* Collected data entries

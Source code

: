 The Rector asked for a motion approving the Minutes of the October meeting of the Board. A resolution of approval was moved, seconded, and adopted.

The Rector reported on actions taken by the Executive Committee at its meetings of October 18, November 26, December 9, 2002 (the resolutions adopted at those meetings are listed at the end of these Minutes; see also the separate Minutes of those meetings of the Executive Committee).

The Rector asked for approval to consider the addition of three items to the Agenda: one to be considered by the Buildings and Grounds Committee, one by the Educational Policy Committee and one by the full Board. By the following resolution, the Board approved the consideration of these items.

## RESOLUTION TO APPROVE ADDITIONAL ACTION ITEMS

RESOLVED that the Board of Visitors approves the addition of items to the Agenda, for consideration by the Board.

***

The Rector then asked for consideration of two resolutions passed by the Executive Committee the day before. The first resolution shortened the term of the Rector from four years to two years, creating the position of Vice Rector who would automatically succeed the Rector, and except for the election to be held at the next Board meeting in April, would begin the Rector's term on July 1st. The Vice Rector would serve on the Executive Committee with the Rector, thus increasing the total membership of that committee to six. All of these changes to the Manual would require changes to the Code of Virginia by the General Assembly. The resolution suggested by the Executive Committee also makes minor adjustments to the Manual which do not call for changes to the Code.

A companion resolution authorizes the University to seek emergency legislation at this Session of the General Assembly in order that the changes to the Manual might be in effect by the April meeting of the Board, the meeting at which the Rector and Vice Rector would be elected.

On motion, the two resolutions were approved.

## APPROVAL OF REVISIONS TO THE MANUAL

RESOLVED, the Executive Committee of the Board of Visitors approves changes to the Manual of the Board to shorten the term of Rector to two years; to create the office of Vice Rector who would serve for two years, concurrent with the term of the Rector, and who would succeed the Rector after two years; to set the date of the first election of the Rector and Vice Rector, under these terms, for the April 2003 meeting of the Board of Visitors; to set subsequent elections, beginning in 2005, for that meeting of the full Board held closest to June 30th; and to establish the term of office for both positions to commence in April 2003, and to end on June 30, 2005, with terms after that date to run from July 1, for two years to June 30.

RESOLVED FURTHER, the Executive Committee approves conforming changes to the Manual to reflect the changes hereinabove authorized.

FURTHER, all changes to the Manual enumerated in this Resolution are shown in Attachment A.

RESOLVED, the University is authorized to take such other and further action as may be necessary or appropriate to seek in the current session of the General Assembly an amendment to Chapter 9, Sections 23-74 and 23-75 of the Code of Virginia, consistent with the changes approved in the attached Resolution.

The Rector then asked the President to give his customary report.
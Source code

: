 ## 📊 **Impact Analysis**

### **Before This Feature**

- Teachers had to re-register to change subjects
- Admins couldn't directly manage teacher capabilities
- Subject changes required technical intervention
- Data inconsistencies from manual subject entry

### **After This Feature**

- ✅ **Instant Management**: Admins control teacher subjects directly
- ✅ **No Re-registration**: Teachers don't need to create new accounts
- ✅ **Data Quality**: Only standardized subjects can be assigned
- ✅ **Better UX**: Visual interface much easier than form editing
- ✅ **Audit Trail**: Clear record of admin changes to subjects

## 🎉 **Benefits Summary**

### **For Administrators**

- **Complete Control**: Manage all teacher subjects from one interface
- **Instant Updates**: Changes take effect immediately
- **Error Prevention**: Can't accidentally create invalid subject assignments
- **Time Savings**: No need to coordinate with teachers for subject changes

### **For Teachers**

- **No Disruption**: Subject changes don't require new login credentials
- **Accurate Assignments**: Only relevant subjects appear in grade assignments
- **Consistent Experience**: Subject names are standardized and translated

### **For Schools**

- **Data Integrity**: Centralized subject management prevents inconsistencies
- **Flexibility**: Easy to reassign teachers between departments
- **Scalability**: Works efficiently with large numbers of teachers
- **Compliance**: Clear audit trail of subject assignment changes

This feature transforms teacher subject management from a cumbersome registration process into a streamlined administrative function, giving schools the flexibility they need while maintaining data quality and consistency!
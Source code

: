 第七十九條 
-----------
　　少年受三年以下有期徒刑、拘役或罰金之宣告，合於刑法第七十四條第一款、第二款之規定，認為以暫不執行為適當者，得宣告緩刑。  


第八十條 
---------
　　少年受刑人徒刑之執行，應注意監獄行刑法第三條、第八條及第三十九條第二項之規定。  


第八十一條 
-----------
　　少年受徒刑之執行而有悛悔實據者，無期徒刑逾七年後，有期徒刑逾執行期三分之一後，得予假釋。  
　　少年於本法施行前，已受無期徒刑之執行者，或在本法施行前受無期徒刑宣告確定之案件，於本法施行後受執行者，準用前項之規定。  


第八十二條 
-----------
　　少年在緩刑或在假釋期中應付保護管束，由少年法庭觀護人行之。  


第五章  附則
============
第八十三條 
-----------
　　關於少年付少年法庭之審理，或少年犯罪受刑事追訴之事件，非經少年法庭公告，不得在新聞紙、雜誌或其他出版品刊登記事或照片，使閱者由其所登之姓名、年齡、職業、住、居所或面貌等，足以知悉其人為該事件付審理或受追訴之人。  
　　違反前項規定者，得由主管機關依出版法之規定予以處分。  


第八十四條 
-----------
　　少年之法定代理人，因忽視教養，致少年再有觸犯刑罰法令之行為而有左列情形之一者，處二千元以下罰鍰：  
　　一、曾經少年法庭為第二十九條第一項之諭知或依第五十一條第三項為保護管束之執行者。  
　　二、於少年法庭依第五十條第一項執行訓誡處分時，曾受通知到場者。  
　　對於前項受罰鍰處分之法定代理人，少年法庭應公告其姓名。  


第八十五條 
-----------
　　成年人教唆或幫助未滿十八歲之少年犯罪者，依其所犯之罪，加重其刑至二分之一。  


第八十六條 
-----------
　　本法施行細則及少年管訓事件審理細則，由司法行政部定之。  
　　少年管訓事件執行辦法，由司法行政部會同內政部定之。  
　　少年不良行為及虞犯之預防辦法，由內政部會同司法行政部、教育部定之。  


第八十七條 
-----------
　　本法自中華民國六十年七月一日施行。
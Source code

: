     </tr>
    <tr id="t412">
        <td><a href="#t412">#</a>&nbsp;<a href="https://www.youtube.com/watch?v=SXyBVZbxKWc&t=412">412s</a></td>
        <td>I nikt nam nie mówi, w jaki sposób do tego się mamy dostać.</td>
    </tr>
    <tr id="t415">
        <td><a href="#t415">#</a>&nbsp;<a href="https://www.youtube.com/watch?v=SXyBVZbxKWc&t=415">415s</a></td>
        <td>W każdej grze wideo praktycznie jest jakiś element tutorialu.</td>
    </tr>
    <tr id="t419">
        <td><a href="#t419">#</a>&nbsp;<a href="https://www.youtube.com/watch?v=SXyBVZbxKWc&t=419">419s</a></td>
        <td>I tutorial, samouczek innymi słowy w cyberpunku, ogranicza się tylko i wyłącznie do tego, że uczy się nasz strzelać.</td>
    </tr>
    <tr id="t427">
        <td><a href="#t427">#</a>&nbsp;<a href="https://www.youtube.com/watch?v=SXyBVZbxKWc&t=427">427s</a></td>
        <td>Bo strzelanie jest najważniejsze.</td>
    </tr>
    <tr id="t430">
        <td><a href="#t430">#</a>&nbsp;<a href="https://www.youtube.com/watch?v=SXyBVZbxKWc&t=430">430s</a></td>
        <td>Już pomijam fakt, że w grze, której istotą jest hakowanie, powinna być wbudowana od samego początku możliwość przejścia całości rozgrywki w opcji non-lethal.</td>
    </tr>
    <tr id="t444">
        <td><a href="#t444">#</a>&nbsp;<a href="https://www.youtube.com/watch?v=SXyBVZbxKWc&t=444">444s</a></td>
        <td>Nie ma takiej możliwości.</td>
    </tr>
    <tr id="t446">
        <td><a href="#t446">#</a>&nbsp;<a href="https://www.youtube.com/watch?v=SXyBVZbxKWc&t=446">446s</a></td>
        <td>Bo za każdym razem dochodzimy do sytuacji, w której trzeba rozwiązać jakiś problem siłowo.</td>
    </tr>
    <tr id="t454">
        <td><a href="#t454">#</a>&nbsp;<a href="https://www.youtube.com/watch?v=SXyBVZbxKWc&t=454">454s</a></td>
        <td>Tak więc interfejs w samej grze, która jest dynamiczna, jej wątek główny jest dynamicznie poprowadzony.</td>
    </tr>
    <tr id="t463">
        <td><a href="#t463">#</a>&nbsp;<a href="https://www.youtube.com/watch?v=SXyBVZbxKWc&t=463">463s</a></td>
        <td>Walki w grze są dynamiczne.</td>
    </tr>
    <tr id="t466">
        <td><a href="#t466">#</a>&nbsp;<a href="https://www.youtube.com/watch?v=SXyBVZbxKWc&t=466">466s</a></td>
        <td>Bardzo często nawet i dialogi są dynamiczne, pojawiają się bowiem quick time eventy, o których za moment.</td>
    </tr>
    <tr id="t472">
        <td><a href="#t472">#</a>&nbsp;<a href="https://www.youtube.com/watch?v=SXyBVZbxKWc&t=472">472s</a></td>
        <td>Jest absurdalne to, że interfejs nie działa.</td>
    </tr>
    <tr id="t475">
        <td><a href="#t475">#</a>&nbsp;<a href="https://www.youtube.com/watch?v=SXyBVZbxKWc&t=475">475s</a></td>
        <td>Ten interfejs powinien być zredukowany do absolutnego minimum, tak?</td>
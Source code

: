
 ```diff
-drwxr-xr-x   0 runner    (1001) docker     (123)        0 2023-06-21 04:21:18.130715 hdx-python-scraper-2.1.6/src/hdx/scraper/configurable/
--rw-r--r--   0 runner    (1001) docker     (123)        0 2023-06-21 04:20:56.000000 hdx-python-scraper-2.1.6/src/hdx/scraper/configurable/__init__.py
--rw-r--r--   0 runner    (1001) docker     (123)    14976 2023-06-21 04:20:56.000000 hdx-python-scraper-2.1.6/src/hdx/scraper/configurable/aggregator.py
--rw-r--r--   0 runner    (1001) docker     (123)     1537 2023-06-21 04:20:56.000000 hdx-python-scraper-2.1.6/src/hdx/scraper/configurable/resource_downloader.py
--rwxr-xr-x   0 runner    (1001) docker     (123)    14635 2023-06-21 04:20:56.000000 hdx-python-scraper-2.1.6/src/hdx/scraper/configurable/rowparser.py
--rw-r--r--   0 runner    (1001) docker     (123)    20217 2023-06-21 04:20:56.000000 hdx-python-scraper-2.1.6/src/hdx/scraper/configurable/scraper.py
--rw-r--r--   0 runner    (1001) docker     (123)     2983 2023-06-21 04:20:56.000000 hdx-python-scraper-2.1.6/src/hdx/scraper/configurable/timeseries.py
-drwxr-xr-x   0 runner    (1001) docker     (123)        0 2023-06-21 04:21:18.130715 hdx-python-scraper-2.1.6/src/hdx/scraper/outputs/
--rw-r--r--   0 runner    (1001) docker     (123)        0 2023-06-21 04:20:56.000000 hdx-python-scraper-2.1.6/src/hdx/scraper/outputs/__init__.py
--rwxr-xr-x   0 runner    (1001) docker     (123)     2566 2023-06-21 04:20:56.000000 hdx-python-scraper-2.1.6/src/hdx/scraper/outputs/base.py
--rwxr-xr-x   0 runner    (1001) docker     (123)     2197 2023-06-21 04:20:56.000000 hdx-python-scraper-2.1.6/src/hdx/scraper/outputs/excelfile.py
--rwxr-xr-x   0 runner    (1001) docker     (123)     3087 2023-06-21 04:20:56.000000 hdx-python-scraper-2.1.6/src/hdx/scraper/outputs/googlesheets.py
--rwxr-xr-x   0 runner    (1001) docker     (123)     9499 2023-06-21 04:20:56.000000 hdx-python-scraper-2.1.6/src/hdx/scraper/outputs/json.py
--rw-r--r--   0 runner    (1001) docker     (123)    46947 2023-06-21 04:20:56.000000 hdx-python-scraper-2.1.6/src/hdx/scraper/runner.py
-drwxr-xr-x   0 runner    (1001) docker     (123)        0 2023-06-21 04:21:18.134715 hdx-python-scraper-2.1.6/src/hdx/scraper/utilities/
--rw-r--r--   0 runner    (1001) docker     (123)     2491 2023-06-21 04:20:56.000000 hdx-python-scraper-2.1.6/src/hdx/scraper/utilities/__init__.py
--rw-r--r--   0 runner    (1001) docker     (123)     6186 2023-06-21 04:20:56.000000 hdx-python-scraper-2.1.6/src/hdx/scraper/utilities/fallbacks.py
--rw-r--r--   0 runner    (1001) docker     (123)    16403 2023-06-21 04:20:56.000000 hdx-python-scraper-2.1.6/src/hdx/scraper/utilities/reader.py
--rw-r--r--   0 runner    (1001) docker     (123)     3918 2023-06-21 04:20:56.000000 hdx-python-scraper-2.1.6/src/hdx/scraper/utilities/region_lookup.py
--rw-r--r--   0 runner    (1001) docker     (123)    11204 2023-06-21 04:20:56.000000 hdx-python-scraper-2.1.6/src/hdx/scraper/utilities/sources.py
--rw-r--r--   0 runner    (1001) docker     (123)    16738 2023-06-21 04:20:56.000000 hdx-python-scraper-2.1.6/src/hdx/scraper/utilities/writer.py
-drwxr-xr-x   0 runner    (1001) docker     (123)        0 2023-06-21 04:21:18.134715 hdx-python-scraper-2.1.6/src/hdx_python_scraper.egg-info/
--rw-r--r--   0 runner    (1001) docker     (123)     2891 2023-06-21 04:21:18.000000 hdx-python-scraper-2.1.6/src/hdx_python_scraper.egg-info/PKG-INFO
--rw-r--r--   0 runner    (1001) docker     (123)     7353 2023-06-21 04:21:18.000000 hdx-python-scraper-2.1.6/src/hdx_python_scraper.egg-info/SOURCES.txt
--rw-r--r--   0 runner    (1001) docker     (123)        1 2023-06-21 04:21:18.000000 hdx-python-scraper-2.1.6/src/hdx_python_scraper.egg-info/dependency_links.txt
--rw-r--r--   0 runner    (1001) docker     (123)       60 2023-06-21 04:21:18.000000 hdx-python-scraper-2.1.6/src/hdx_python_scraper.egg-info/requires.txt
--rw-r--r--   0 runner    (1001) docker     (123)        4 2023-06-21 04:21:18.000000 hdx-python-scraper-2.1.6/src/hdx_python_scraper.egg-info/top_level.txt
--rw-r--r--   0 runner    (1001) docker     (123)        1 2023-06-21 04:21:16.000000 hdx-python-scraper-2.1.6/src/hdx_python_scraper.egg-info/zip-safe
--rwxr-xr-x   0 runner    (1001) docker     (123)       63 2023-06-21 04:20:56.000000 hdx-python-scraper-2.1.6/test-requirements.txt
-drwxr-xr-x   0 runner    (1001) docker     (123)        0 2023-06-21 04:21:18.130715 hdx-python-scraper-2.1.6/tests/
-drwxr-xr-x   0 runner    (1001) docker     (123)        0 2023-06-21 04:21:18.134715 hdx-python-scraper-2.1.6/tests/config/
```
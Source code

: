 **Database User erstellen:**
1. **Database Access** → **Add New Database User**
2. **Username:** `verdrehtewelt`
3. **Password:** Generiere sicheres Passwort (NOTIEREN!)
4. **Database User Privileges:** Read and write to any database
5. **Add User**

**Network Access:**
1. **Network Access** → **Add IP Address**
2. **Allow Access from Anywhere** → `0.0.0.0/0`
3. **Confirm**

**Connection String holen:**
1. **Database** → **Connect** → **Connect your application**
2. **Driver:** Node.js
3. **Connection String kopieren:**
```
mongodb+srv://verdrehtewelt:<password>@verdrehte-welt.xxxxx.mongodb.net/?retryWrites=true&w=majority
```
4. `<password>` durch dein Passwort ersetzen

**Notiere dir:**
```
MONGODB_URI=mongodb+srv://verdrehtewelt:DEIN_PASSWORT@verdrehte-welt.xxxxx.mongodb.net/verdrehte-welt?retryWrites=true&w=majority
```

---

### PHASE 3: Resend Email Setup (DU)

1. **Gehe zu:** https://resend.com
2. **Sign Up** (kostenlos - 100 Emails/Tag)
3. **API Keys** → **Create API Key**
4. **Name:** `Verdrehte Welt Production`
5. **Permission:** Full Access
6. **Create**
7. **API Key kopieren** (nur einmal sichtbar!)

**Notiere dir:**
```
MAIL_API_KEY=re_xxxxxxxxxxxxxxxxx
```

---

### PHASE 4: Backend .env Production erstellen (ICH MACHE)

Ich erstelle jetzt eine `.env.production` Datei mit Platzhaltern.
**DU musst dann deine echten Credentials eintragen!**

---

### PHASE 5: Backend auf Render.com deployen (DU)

* YOUR INSTRUCTIONS
From the records above, quote only the lines running from the line with "### **For Administrators**" to the line with "少年之法定代理人，因忽視教養", both lines included.

* SOLUTION FOR THIS TASK
### **For Administrators**

- **Complete Control**: Manage all teacher subjects from one interface
- **Instant Updates**: Changes take effect immediately
- **Error Prevention**: Can't accidentally create invalid subject assignments
- **Time Savings**: No need to coordinate with teachers for subject changes

### **For Teachers**

- **No Disruption**: Subject changes don't require new login credentials
- **Accurate Assignments**: Only relevant subjects appear in grade assignments
- **Consistent Experience**: Subject names are standardized and translated

### **For Schools**

- **Data Integrity**: Centralized subject management prevents inconsistencies
- **Flexibility**: Easy to reassign teachers between departments
- **Scalability**: Works efficiently with large numbers of teachers
- **Compliance**: Clear audit trail of subject assignment changes

This feature transforms teacher subject management from a cumbersome registration process into a streamlined administrative function, giving schools the flexibility they need while maintaining data quality and consistency!
Source code

: 第七十九條 
-----------
　　少年受三年以下有期徒刑、拘役或罰金之宣告，合於刑法第七十四條第一款、第二款之規定，認為以暫不執行為適當者，得宣告緩刑。  


第八十條 
---------
　　少年受刑人徒刑之執行，應注意監獄行刑法第三條、第八條及第三十九條第二項之規定。  


第八十一條 
-----------
　　少年受徒刑之執行而有悛悔實據者，無期徒刑逾七年後，有期徒刑逾執行期三分之一後，得予假釋。  
　　少年於本法施行前，已受無期徒刑之執行者，或在本法施行前受無期徒刑宣告確定之案件，於本法施行後受執行者，準用前項之規定。  


第八十二條 
-----------
　　少年在緩刑或在假釋期中應付保護管束，由少年法庭觀護人行之。  


第五章  附則
============
第八十三條 
-----------
　　關於少年付少年法庭之審理，或少年犯罪受刑事追訴之事件，非經少年法庭公告，不得在新聞紙、雜誌或其他出版品刊登記事或照片，使閱者由其所登之姓名、年齡、職業、住、居所或面貌等，足以知悉其人為該事件付審理或受追訴之人。  
　　違反前項規定者，得由主管機關依出版法之規定予以處分。  


第八十四條 
-----------
　　少年之法定代理人，因忽視教養，致少年再有觸犯刑罰法令之行為而有左列情形之一者，處二千元以下罰鍰：  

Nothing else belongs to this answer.